» WORK ORDER: Below are the records; count how many of their lines hold the string "Simple" and give the number alone.

MATERIAL PROVIDED Block Start

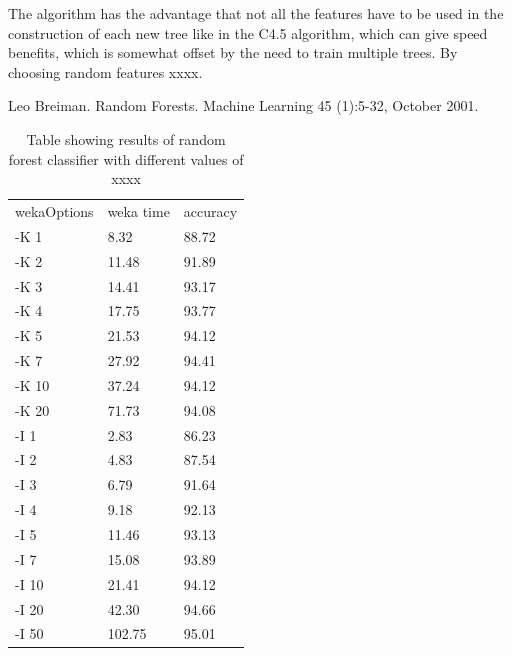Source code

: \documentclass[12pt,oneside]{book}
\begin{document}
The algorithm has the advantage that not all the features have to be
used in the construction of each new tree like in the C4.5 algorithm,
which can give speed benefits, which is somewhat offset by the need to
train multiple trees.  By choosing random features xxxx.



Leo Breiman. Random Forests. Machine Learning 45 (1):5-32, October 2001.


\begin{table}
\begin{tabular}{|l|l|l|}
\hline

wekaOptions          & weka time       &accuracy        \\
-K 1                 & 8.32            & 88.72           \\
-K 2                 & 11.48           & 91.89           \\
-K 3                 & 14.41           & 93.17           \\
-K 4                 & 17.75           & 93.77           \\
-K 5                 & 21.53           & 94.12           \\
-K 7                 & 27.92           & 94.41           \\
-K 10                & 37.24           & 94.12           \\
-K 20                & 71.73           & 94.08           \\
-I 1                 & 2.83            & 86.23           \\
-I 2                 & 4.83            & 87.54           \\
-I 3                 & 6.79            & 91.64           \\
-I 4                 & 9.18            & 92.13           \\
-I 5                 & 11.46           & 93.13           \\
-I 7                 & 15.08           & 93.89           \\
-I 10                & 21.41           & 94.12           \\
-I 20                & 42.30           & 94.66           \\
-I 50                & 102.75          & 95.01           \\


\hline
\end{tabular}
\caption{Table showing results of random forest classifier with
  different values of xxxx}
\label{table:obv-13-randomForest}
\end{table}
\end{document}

MATERIAL PROVIDED Block End
MATERIAL PROVIDED Block Start

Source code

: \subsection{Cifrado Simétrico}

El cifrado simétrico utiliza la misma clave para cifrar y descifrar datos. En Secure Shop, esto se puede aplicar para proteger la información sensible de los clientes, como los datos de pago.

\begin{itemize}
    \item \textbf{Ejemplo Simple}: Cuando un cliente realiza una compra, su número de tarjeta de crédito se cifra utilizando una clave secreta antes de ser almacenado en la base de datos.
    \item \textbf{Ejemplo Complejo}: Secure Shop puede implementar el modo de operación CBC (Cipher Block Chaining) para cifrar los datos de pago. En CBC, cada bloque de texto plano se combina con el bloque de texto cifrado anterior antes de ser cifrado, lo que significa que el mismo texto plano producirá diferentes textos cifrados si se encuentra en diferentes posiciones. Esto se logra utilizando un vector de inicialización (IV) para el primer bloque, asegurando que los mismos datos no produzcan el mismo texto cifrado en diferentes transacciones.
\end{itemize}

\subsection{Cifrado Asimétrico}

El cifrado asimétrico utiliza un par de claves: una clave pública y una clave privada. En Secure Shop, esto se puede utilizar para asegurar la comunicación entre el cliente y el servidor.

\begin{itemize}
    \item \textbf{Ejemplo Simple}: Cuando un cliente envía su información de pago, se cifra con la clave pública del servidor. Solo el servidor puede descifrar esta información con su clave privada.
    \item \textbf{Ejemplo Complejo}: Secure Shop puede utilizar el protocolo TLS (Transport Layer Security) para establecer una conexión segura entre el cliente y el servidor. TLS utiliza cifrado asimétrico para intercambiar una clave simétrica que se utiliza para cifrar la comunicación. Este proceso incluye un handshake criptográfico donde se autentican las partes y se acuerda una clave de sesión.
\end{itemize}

MATERIAL PROVIDED Block End

» RESPONSE BELOW: 2